──────── RECORDS PROVIDED

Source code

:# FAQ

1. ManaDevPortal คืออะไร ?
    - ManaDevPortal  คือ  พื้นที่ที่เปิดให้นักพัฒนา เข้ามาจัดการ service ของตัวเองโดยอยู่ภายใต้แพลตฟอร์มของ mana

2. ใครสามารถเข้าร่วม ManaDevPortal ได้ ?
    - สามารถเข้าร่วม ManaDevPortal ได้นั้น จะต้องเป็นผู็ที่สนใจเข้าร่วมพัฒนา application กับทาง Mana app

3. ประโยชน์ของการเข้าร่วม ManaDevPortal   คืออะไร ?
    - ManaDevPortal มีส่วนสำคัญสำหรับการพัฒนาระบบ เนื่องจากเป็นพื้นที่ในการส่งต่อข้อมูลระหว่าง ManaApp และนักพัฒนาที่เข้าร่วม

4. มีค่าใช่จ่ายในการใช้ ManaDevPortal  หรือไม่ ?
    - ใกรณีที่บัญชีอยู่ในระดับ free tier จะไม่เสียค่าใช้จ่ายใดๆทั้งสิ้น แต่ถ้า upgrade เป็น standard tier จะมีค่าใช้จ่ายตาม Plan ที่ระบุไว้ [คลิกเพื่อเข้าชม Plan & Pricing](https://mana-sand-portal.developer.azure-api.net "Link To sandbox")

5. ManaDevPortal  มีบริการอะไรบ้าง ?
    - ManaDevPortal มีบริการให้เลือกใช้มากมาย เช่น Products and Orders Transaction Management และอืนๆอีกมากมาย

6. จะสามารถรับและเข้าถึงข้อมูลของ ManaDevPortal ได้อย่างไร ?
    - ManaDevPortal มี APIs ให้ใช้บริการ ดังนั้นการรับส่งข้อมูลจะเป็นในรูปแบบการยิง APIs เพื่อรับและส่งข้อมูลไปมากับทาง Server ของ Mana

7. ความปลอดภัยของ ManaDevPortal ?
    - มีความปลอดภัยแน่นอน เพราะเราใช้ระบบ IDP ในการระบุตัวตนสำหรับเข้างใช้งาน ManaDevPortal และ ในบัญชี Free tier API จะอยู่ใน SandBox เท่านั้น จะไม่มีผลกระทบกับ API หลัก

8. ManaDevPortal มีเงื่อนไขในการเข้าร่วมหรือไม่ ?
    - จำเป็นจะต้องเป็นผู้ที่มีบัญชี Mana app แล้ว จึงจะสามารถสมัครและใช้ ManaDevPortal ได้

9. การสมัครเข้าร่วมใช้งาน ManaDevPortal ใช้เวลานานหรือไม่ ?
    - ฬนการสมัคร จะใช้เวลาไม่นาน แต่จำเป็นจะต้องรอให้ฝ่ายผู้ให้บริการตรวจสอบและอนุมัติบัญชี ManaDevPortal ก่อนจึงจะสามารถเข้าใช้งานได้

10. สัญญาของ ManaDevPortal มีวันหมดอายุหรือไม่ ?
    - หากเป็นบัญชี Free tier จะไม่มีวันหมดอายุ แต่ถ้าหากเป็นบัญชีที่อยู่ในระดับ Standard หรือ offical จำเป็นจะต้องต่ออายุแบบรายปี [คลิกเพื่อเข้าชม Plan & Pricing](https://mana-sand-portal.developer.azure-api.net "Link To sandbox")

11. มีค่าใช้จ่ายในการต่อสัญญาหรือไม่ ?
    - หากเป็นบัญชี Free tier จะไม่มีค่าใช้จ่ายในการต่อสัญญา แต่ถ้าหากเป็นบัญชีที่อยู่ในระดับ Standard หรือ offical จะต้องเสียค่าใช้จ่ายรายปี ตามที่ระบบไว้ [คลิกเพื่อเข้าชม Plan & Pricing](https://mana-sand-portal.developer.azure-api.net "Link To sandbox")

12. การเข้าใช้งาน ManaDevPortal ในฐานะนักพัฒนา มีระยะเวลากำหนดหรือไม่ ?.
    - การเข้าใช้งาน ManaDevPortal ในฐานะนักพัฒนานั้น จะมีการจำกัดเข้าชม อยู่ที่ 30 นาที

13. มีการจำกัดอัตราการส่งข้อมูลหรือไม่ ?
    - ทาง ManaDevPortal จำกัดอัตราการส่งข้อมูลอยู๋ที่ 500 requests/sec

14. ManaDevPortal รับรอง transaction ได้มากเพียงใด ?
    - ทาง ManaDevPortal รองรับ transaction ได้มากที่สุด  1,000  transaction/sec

────────────────

EXERCISE DIRECTIONS: Copy exactly the lines above, starting at the opening line and finishing at the line in which "2. ใครสามารถเข้าร่วม ManaDevPortal ได้ ?" occurs.

RESPONSE:
Source code

:# FAQ

1. ManaDevPortal คืออะไร ?
    - ManaDevPortal  คือ  พื้นที่ที่เปิดให้นักพัฒนา เข้ามาจัดการ service ของตัวเองโดยอยู่ภายใต้แพลตฟอร์มของ mana

2. ใครสามารถเข้าร่วม ManaDevPortal ได้ ?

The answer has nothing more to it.